Друзья устроились на скамейке, и Середин подробно рассказал Шрамко о стычке в роще у коттеджа Ухватова, о благополучном возвращении в казарму, о подозрениях ротного и, наконец, о визите к начальнику училища и беседе с ним.
– Это что получается, Рома, генерал лично отмазал тебя? – удивился Шрамко.
– Получается так, но это строго между нами.
– А я-то думал, чего это полковник Бородин, заявившись в караулку перед инструктажем нового караула, решил поговорить со мной.
– О чем спрашивал?
– Да общие вопросы задавал. Но обмолвился, пост, мол, идеальное место для самовольщиков, если курсанты договорятся между собой, и спросил, не так ли, курсант Шрамко? Ну, я, конечно, ответил – только идиот пойдет через пост, один уже сходил. Он как-то странно посмотрел на меня и дрюкнул взводного, как пацана прогнал по Уставу караульной службы. Но Чуб службу знает. Ответил, как прочитал. Полковник ушел. Он, наверное, от генерала получил за то, что пропустил тебя. Ну, теперь, Рома, жди, обозлится Бородин. На тактике и отыграется.
– Плевать! – бросил Середин.
– Рома, по-моему, ты что-то недоговариваешь.
– Да нет, хотя в обед Алина приезжала.
– Зачем, можешь сказать, или это тайна?
– Нет, не тайна.
– Та-ак! Понятно, – выслушав друга, протянул Шрамко.
– Что тебе понятно?
– То, что в субботу вместо приятного отдыха будем ловить козла Эдика.
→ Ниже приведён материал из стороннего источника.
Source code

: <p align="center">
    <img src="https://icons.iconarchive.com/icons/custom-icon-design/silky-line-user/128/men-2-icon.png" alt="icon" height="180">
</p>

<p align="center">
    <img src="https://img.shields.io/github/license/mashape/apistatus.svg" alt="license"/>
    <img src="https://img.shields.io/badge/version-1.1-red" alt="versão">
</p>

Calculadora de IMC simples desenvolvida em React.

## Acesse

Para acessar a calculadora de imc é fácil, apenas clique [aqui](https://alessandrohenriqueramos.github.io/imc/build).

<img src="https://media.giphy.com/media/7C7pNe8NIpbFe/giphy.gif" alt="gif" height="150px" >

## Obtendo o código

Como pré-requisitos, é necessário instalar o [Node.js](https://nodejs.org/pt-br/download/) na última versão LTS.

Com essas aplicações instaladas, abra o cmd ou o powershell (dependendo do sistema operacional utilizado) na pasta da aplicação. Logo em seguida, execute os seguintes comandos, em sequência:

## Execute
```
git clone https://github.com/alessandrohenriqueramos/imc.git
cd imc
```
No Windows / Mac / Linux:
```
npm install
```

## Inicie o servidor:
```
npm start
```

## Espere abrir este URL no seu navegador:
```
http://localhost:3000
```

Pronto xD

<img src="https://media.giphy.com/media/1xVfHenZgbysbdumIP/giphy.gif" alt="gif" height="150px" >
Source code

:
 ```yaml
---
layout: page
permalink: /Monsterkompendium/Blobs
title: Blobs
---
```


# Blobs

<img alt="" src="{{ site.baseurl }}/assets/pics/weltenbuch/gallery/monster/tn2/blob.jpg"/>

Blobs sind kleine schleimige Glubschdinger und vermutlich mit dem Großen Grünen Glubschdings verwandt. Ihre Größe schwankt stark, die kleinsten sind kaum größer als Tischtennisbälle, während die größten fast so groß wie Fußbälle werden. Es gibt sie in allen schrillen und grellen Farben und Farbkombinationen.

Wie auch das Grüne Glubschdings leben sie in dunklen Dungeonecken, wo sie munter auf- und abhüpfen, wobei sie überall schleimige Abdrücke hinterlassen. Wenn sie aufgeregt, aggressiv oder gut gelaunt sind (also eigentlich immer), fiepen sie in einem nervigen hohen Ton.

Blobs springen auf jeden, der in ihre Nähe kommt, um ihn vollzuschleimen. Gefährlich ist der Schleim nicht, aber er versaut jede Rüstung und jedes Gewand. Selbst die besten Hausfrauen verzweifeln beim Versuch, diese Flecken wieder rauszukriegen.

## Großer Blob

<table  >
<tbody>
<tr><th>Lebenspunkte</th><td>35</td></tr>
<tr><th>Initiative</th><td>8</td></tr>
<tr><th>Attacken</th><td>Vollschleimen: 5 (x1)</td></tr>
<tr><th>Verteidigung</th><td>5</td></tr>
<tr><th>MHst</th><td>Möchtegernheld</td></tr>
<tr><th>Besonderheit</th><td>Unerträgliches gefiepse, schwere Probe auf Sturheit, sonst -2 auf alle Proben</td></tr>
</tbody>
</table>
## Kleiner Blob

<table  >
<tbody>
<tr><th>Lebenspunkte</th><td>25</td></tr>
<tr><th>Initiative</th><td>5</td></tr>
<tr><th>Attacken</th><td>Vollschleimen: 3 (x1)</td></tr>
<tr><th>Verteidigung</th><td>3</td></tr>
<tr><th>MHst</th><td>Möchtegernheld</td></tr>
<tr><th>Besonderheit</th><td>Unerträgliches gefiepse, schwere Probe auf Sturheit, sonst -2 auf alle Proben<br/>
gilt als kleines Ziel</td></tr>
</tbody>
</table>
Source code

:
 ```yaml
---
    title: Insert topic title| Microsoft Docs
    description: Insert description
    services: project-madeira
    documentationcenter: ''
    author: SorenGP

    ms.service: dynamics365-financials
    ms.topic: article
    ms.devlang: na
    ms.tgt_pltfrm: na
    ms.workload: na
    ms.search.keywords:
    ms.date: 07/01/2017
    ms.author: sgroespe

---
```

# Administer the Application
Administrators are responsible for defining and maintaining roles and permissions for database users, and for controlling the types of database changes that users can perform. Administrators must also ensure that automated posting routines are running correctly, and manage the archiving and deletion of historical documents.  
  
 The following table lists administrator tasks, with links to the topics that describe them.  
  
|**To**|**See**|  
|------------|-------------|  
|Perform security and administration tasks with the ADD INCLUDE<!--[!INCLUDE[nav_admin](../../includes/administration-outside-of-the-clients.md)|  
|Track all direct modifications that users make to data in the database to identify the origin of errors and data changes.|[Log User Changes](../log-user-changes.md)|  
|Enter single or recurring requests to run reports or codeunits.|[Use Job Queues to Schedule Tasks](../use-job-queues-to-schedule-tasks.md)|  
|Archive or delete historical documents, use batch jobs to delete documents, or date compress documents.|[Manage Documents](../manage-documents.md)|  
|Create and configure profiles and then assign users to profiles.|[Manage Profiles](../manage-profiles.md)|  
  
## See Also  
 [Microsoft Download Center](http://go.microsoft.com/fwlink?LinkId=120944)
– Ну все ты просекаешь с полуслова, – улыбнулся Роман.
– Чего тут просекать? Тебе не дает покоя мысль, что этот Эдик будет частенько наведываться в загородный дом Ухватова, и ты решил снять проблему. Я не прав?
– В общем, прав.
– А отпустят теперь нас в увольнение?
– Вот это, конечно, вопрос. Но если генерал приказал мне молчать о самоволке, то и ротного с комбатом предупредит, так что оснований лишать увольнения у ротного не будет.
– Ага! А как же проход через пост во время моей смены?
– Об этом я даже генералу не сказал.
– А то никто не выдаст, как ты свалил из училища. Так вот, одно дело – замолчать этот случай, и совсем другое – оставить его безнаказанным. А докопаться, сам знаешь, и до фонаря можно. Не так «честь» отдал, не натерты до блеска берцы, хреново кровать заправил, да мало ли до чего можно докопаться и тут же лишить увольнения.
– Ну, если лишат, то в самоволку не пойдем.
– Само собой. Теперь за тобой особый контроль ротный организует. Не успеешь через забор сигануть, как патруль приберет.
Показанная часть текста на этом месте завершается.